▶ _WHAT IS REQUIRED_: Lines before the one containing "Diffusion $\kappa$ has" are to be skipped; reproduce that line and the rest of the records below exactly.

▶

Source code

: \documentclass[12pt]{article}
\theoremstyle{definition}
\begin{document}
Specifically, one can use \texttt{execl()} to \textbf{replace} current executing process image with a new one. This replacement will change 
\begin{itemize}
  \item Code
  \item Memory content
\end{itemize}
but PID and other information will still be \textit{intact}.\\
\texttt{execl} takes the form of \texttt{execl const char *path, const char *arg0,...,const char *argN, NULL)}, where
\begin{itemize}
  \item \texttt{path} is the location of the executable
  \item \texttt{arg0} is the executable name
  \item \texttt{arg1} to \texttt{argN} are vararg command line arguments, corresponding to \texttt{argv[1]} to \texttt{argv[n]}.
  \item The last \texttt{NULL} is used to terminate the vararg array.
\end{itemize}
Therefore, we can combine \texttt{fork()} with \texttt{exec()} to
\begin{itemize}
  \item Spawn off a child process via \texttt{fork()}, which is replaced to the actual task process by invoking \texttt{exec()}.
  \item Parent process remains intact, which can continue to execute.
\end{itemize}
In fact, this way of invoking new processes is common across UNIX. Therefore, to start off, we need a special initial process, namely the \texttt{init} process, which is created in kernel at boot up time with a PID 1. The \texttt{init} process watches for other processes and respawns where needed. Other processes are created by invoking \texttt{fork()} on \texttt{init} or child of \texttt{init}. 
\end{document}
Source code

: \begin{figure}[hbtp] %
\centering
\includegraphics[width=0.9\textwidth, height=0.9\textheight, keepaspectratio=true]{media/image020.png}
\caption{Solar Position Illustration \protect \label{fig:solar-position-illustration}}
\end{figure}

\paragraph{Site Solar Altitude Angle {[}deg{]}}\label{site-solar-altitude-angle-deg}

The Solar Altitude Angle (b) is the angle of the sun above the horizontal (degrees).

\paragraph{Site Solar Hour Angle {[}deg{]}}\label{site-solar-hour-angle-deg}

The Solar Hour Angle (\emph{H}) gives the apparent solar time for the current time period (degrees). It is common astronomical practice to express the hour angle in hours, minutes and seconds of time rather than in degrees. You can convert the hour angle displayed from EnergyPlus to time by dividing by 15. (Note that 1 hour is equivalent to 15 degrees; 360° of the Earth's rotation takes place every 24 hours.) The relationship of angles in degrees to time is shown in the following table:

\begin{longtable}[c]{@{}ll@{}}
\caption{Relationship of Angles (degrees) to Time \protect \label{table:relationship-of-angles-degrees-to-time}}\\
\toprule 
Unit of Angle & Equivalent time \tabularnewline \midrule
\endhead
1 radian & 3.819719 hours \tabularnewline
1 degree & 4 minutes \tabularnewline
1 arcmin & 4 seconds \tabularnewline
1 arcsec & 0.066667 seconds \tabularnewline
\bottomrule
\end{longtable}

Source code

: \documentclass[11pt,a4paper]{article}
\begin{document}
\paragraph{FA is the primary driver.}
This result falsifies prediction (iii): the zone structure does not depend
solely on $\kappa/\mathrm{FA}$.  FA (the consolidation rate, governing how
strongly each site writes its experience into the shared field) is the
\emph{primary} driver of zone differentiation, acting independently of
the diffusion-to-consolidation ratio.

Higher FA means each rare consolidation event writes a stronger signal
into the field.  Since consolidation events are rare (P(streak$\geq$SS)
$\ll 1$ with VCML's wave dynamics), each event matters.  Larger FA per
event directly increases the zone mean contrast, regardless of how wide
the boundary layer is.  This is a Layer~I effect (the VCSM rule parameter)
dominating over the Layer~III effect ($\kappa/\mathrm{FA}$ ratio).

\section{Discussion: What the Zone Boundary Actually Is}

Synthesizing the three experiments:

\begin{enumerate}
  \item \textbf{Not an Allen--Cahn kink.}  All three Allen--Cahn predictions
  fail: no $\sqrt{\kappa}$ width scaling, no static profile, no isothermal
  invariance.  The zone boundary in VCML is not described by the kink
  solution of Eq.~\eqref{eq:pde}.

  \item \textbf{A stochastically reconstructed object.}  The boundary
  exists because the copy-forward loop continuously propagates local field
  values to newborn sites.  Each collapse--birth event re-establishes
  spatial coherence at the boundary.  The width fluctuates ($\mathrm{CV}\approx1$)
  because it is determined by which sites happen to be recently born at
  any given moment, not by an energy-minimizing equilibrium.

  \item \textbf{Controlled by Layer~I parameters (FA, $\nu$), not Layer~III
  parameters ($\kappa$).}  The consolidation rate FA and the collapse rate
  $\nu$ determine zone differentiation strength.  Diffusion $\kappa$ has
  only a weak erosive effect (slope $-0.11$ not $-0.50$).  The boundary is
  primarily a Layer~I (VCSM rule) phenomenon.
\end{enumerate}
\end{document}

◀

▶ _REPLY TO THE EXERCISE_:
  $\nu$ determine zone differentiation strength.  Diffusion $\kappa$ has
  only a weak erosive effect (slope $-0.11$ not $-0.50$).  The boundary is
  primarily a Layer~I (VCSM rule) phenomenon.
\end{enumerate}
\end{document}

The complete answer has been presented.